- _ASSIGNED TASK_
Print the lines of the data, starting with the first, up to and including the line where "3. **Process Results**: Identifies" appears.

══════════

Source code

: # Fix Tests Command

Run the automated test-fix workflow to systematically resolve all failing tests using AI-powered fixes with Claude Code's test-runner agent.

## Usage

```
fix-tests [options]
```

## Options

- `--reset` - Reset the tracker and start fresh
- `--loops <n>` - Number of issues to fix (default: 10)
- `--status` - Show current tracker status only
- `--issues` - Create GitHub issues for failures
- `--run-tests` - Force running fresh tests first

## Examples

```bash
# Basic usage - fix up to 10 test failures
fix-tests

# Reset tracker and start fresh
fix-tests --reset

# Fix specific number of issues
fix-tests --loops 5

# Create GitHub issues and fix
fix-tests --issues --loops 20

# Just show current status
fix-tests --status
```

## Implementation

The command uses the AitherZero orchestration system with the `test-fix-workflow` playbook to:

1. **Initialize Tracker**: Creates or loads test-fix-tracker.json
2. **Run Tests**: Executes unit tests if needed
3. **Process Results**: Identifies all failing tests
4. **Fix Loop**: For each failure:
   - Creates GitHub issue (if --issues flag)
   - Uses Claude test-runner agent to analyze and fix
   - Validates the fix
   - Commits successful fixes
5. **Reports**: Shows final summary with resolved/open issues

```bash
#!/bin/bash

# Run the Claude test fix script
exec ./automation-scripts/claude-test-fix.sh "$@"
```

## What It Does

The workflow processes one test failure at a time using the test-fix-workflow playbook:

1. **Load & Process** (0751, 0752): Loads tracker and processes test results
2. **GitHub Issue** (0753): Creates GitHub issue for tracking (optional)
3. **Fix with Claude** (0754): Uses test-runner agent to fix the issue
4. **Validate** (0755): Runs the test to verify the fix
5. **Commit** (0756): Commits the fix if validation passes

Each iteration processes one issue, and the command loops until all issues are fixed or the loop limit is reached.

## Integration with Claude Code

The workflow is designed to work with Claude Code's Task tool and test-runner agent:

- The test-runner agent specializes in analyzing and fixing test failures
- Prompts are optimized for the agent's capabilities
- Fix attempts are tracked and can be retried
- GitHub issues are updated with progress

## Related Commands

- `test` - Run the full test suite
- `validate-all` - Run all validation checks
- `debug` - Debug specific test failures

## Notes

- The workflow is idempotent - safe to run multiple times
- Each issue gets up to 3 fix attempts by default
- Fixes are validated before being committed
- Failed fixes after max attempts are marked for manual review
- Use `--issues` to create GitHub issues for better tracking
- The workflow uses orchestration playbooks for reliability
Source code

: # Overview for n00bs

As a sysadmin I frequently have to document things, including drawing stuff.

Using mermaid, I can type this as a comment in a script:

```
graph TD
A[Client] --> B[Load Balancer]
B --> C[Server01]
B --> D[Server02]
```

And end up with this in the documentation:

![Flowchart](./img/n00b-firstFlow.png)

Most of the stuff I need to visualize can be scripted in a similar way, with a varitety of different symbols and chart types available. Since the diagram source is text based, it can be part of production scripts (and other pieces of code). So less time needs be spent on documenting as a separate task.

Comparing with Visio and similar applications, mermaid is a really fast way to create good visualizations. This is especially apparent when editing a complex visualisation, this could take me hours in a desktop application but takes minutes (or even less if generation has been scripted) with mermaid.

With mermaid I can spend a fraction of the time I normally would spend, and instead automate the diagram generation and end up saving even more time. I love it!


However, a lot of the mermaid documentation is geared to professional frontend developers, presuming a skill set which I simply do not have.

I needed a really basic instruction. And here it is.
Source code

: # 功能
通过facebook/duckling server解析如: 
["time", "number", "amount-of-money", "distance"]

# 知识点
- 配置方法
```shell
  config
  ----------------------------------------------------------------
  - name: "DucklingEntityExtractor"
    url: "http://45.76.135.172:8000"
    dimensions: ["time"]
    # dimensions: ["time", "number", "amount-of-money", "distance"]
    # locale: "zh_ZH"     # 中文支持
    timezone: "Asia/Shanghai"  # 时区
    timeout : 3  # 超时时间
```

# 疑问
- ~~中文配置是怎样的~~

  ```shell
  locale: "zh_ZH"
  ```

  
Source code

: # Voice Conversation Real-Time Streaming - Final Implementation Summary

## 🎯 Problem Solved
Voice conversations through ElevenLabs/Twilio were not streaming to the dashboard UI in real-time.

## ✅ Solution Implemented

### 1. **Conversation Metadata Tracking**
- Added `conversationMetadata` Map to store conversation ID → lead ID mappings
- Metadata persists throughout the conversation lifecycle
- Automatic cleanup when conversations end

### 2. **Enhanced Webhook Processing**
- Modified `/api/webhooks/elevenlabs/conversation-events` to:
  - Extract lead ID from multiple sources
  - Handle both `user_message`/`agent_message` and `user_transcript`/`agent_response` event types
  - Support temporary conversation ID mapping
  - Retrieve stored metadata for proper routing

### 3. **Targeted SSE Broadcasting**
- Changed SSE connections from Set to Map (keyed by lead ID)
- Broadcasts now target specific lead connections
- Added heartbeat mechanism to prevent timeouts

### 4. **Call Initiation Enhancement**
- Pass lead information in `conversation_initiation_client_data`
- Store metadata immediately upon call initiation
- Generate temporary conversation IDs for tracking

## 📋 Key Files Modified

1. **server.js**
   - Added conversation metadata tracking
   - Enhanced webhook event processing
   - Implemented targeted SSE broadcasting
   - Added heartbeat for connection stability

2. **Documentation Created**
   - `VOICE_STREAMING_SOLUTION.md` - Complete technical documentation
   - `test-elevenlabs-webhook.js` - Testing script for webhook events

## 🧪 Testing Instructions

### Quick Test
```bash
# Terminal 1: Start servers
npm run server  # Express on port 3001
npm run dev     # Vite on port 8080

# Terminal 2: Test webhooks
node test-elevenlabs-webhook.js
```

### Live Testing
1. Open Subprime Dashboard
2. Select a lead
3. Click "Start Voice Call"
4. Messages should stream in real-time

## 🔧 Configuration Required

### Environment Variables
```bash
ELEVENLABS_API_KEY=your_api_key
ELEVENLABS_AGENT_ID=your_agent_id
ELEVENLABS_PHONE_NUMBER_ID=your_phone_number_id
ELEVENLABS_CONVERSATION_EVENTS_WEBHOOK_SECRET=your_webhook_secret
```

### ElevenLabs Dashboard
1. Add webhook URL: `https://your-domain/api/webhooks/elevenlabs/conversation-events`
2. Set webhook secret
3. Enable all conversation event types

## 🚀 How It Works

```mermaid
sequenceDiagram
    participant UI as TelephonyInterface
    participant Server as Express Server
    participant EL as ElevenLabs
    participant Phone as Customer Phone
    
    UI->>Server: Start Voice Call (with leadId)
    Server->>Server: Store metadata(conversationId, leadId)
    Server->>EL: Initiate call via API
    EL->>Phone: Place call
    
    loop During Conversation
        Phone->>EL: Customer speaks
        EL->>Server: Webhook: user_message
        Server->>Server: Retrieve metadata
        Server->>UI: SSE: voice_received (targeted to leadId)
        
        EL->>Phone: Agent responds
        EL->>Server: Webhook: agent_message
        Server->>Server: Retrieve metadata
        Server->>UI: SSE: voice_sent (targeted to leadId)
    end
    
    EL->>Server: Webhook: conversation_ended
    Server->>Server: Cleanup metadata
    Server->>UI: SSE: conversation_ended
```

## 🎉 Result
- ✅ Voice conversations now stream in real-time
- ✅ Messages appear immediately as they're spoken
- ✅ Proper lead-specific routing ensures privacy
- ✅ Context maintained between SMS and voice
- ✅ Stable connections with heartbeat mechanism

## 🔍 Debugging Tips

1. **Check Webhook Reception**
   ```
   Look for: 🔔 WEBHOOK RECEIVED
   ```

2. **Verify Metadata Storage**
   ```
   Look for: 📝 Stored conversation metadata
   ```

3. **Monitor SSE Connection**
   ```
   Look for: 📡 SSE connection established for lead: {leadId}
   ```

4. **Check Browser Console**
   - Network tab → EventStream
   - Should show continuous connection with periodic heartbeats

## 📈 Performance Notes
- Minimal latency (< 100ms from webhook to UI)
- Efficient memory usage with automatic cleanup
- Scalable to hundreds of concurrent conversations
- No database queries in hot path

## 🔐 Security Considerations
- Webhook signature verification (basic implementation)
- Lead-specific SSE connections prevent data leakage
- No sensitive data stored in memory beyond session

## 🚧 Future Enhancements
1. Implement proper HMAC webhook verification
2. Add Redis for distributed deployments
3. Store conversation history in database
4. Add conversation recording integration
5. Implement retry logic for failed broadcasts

══════════

- _WRITTEN SOLUTION_
Source code

: # Fix Tests Command

Run the automated test-fix workflow to systematically resolve all failing tests using AI-powered fixes with Claude Code's test-runner agent.

## Usage

```
fix-tests [options]
```

## Options

- `--reset` - Reset the tracker and start fresh
- `--loops <n>` - Number of issues to fix (default: 10)
- `--status` - Show current tracker status only
- `--issues` - Create GitHub issues for failures
- `--run-tests` - Force running fresh tests first

## Examples

```bash
# Basic usage - fix up to 10 test failures
fix-tests

# Reset tracker and start fresh
fix-tests --reset

# Fix specific number of issues
fix-tests --loops 5

# Create GitHub issues and fix
fix-tests --issues --loops 20

# Just show current status
fix-tests --status
```

## Implementation

The command uses the AitherZero orchestration system with the `test-fix-workflow` playbook to:

1. **Initialize Tracker**: Creates or loads test-fix-tracker.json
2. **Run Tests**: Executes unit tests if needed
3. **Process Results**: Identifies all failing tests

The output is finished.